Six weeks into World War II, on 16 October 1939, the first air attack over Britain took place, above the Firth of Forth.
Nine German planes took part in the raid, which their crews soon discovered was at the extreme limit of their bombers’ range. The raid took British air-defence completely by surprise. No alarm was sounded, and the performance of the early-warning system gave serious cause for concern.
Anti-air-raid gunners on the Forth were engaged in a gun-drill at the time, and quickly had to exchange their dummy ammunition for live as the German planes appeared overhead. The Germans’ target was the Royal Navy fleet and base at Rosyth. They damaged three boats: the destroyer HMS Southampton and two cruisers, HMS Mohawk and HMS Edinburgh. Sixteen Royal Navy crew died and a further 44 were wounded, although this information was not made public at the time.

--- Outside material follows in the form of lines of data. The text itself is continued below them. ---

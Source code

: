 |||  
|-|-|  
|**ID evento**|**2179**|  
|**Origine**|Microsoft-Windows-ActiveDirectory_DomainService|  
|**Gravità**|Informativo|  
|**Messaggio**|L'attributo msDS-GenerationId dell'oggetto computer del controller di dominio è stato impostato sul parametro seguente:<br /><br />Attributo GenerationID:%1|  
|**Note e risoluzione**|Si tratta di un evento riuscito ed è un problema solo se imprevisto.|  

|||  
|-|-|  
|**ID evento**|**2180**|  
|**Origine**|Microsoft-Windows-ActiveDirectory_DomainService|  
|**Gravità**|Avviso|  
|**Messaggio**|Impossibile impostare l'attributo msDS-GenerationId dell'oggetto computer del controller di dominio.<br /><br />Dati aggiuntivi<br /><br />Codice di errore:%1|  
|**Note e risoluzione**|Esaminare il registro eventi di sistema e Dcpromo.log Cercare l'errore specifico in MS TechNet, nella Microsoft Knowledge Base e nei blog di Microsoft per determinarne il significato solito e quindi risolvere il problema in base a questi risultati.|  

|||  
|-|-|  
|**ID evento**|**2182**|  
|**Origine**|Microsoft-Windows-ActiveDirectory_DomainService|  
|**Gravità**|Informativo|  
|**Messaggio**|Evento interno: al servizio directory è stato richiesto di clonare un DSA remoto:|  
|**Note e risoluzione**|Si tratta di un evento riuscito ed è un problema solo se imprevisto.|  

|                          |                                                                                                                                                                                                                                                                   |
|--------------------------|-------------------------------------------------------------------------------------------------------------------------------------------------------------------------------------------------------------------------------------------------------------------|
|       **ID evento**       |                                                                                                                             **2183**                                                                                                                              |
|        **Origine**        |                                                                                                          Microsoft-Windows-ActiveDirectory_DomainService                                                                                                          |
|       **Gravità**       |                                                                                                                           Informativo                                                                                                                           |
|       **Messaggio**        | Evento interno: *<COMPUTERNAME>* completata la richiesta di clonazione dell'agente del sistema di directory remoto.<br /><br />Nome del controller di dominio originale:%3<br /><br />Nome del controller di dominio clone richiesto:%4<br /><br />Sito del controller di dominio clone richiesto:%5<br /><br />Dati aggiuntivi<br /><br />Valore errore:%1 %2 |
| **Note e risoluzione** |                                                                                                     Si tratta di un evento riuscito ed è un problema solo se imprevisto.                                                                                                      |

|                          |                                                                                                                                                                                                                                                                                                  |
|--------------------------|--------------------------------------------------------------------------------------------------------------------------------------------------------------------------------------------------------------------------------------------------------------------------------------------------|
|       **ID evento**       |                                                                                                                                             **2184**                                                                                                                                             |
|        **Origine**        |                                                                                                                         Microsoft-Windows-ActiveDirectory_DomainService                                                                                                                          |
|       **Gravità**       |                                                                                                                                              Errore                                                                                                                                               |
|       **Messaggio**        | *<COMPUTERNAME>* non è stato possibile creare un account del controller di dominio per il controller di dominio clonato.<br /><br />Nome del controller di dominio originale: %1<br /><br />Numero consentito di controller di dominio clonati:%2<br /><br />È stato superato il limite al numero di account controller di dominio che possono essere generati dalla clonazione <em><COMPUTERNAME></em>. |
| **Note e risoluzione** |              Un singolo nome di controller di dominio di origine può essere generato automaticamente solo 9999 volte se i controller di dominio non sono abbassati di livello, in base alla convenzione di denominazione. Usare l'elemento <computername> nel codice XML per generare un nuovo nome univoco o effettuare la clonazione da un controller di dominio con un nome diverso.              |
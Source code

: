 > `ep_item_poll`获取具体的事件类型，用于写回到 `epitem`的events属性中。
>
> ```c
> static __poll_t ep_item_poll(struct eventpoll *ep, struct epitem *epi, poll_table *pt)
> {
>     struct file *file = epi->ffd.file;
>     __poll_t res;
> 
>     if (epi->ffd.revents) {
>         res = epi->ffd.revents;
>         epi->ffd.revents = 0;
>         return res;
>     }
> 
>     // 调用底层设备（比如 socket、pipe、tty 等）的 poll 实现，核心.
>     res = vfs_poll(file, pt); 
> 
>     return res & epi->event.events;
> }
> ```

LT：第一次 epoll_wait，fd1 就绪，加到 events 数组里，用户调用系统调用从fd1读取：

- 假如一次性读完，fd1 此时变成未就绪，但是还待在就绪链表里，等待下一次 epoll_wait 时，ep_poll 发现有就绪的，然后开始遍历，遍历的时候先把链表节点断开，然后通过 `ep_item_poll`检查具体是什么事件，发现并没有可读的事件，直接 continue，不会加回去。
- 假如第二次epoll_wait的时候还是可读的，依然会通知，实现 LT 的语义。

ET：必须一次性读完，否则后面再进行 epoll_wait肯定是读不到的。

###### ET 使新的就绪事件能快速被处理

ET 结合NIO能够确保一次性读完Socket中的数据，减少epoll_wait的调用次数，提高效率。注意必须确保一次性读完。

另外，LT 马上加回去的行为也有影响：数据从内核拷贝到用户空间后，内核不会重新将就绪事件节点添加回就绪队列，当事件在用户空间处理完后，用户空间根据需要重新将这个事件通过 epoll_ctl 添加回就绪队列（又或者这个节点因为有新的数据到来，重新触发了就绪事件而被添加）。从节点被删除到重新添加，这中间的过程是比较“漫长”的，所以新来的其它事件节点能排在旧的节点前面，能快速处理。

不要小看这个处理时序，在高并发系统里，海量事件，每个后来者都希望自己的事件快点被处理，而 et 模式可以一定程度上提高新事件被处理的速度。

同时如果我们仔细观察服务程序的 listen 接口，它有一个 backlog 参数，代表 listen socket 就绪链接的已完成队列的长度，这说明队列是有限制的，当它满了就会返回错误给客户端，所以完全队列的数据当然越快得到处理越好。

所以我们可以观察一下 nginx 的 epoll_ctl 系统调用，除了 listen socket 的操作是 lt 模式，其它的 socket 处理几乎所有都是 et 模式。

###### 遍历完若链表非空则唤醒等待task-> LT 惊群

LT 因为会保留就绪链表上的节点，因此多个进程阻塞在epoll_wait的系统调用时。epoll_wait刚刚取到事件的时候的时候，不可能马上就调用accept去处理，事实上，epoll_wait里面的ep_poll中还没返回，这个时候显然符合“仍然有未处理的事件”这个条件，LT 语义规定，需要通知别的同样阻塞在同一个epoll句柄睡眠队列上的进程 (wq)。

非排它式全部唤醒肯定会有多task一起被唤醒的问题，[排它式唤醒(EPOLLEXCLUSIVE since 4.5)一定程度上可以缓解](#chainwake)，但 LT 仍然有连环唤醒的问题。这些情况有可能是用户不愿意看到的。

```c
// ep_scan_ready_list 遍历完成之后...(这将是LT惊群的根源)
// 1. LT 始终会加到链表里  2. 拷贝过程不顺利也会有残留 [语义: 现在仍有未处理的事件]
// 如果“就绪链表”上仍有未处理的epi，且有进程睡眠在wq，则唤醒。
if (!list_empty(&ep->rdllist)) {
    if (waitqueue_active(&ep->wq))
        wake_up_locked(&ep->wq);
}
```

Supermarine Spitfires of 603 Squadron ‘City of Edinburgh’ were quickly scrambled from Turnhouse Aerodrome, as was 602 ‘City of Glasgow’ Squadron based at Drem in East Lothian. They shot down two Heinkels into the Forth and a bomber off the May Island. The crew of a local fishing boat picked up two German survivors. These were the first enemy aircraft of the war to be brought down over Britain.
Though the Forth Rail Bridge was not targeted during this raid, many passengers on a train crossing at the time thought they were the target.